* YOUR OBJECTIVE:
Below are records; reproduce exactly the lines from the one containing "tolerate bullying or" through the end, both included, and only those.

*** ENTRIES SHOWN Section Begins ***

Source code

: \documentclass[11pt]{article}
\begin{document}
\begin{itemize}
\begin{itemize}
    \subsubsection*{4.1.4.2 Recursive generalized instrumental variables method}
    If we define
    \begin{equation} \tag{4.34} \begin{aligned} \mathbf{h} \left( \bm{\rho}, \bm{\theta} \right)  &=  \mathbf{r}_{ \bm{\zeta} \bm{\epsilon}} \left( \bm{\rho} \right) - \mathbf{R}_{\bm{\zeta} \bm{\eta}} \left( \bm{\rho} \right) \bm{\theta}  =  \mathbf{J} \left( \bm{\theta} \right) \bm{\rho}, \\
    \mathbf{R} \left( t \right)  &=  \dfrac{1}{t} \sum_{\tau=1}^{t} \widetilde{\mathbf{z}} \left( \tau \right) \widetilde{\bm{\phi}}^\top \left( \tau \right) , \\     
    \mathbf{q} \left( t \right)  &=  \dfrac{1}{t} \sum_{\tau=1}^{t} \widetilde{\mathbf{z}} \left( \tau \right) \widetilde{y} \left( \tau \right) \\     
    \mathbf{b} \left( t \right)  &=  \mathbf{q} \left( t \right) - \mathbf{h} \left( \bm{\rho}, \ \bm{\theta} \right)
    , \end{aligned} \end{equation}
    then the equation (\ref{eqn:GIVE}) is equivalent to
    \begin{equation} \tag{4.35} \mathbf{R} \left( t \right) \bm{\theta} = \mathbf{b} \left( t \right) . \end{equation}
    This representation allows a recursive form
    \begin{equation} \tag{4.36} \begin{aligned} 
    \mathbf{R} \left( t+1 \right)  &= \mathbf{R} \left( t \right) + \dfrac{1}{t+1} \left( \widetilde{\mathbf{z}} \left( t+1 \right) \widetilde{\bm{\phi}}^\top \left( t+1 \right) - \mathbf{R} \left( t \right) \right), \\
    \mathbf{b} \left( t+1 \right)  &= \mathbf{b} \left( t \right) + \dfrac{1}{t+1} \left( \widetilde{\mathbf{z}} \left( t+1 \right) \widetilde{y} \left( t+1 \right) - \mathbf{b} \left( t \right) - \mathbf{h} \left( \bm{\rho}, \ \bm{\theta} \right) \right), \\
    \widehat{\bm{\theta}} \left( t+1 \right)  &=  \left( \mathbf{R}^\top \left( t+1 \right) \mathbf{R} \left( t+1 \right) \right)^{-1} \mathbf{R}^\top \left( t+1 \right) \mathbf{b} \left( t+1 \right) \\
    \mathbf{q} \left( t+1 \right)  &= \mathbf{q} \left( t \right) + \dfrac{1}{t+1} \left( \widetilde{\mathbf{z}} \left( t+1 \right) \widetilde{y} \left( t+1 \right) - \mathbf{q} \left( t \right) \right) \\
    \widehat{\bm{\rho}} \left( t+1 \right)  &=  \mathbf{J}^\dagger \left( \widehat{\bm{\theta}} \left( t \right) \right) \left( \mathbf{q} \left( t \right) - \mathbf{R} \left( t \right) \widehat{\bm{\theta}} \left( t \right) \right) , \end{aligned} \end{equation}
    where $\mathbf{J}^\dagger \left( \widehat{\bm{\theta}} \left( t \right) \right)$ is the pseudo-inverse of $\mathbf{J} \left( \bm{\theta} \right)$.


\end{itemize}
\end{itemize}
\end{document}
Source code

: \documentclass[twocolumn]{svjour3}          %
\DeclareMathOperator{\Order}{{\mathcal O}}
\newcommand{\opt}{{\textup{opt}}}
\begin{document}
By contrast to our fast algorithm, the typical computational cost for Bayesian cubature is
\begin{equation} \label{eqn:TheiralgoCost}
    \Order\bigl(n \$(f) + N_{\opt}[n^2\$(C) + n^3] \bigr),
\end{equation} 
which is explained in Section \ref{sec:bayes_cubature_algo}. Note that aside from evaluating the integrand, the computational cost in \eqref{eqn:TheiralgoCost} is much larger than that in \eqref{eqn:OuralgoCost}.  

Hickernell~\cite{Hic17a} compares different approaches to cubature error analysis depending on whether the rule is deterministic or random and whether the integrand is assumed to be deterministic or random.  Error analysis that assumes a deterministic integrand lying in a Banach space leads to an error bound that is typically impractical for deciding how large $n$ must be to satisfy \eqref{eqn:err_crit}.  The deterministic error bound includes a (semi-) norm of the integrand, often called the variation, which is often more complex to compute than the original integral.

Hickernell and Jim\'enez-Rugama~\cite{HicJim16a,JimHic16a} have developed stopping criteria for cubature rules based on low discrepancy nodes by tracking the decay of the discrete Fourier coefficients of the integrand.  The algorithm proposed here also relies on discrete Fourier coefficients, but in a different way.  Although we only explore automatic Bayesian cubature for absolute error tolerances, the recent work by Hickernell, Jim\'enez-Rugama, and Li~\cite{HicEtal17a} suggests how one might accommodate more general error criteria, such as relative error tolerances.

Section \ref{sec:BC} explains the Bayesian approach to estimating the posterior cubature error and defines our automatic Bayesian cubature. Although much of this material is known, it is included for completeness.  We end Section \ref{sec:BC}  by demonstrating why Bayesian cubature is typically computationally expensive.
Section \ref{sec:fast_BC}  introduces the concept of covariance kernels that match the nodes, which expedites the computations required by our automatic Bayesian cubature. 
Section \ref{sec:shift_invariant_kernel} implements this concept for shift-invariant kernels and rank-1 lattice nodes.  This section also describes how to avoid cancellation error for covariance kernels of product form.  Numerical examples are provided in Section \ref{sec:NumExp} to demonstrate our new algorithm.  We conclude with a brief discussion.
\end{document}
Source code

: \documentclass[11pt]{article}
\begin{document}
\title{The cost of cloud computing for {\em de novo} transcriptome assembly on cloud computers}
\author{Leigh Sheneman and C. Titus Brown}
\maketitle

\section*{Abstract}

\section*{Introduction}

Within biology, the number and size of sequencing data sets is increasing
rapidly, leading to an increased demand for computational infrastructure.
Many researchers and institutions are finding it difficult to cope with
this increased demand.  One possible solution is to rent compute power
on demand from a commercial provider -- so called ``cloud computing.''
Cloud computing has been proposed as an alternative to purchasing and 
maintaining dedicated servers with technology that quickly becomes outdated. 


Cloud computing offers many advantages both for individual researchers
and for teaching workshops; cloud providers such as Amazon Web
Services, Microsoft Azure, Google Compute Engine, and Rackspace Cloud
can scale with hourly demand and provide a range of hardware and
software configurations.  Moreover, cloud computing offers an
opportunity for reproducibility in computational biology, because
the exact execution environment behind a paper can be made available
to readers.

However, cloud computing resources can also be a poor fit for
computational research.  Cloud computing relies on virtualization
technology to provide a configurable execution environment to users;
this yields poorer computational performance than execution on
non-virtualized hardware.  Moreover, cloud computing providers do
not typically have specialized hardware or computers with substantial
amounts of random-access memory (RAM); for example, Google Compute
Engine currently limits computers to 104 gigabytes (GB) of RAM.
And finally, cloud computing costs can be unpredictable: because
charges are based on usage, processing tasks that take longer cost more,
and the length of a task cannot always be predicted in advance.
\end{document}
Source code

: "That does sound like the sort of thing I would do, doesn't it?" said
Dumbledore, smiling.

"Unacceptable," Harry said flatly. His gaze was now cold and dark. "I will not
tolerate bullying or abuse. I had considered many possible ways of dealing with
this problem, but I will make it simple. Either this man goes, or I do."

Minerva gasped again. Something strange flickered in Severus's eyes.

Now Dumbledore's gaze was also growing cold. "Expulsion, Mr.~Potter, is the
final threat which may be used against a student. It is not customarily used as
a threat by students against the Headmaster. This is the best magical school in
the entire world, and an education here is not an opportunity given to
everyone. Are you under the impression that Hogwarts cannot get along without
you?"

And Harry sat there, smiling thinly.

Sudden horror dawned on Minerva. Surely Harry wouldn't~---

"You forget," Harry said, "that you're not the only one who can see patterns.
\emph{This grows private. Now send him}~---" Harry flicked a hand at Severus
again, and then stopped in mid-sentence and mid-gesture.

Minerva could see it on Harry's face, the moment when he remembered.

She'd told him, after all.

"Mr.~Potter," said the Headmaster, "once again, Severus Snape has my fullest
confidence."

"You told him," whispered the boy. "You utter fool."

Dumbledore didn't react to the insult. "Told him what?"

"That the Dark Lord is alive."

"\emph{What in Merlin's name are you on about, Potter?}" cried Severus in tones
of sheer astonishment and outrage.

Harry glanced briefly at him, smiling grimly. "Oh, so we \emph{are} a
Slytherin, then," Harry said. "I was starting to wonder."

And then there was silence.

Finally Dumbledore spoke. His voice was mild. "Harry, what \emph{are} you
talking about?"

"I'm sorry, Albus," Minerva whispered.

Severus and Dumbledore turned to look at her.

*** ENTRIES SHOWN Section Ends ***

* RESPONSE TO THIS EXERCISE:
tolerate bullying or abuse. I had considered many possible ways of dealing with
this problem, but I will make it simple. Either this man goes, or I do."

Minerva gasped again. Something strange flickered in Severus's eyes.

Now Dumbledore's gaze was also growing cold. "Expulsion, Mr.~Potter, is the
final threat which may be used against a student. It is not customarily used as
a threat by students against the Headmaster. This is the best magical school in
the entire world, and an education here is not an opportunity given to
everyone. Are you under the impression that Hogwarts cannot get along without
you?"

And Harry sat there, smiling thinly.

Sudden horror dawned on Minerva. Surely Harry wouldn't~---

"You forget," Harry said, "that you're not the only one who can see patterns.
\emph{This grows private. Now send him}~---" Harry flicked a hand at Severus
again, and then stopped in mid-sentence and mid-gesture.

Minerva could see it on Harry's face, the moment when he remembered.

She'd told him, after all.

"Mr.~Potter," said the Headmaster, "once again, Severus Snape has my fullest
confidence."

"You told him," whispered the boy. "You utter fool."

Dumbledore didn't react to the insult. "Told him what?"

"That the Dark Lord is alive."

"\emph{What in Merlin's name are you on about, Potter?}" cried Severus in tones
of sheer astonishment and outrage.

Harry glanced briefly at him, smiling grimly. "Oh, so we \emph{are} a
Slytherin, then," Harry said. "I was starting to wonder."

And then there was silence.

Finally Dumbledore spoke. His voice was mild. "Harry, what \emph{are} you
talking about?"

"I'm sorry, Albus," Minerva whispered.

Severus and Dumbledore turned to look at her.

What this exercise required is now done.